## Source texts of formatted documents
□ □ □
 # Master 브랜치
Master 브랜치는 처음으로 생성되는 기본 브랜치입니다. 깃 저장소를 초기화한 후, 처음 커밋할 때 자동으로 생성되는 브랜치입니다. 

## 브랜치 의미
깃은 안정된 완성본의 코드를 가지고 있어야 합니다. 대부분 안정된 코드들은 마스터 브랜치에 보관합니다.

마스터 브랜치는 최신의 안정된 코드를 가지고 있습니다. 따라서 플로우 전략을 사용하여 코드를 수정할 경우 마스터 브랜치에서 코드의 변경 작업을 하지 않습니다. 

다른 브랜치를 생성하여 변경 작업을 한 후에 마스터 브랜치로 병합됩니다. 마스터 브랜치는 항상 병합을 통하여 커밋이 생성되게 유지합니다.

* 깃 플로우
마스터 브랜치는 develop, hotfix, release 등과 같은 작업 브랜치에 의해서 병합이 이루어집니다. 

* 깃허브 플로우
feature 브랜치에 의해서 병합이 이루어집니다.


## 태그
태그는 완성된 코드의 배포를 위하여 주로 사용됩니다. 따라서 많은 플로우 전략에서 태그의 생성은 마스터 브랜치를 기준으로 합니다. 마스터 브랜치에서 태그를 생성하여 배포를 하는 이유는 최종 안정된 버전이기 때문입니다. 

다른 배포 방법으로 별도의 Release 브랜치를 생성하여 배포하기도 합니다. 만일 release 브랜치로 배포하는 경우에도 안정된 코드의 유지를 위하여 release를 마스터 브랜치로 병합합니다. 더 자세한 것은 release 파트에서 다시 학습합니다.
□ □ □
Print the data in full, with each line exactly as given.

## Written solution
 # Master 브랜치
Master 브랜치는 처음으로 생성되는 기본 브랜치입니다. 깃 저장소를 초기화한 후, 처음 커밋할 때 자동으로 생성되는 브랜치입니다. 

## 브랜치 의미
깃은 안정된 완성본의 코드를 가지고 있어야 합니다. 대부분 안정된 코드들은 마스터 브랜치에 보관합니다.

마스터 브랜치는 최신의 안정된 코드를 가지고 있습니다. 따라서 플로우 전략을 사용하여 코드를 수정할 경우 마스터 브랜치에서 코드의 변경 작업을 하지 않습니다. 

다른 브랜치를 생성하여 변경 작업을 한 후에 마스터 브랜치로 병합됩니다. 마스터 브랜치는 항상 병합을 통하여 커밋이 생성되게 유지합니다.

* 깃 플로우
마스터 브랜치는 develop, hotfix, release 등과 같은 작업 브랜치에 의해서 병합이 이루어집니다. 

* 깃허브 플로우
feature 브랜치에 의해서 병합이 이루어집니다.


## 태그
태그는 완성된 코드의 배포를 위하여 주로 사용됩니다. 따라서 많은 플로우 전략에서 태그의 생성은 마스터 브랜치를 기준으로 합니다. 마스터 브랜치에서 태그를 생성하여 배포를 하는 이유는 최종 안정된 버전이기 때문입니다. 

다른 배포 방법으로 별도의 Release 브랜치를 생성하여 배포하기도 합니다. 만일 release 브랜치로 배포하는 경우에도 안정된 코드의 유지를 위하여 release를 마스터 브랜치로 병합합니다. 더 자세한 것은 release 파트에서 다시 학습합니다.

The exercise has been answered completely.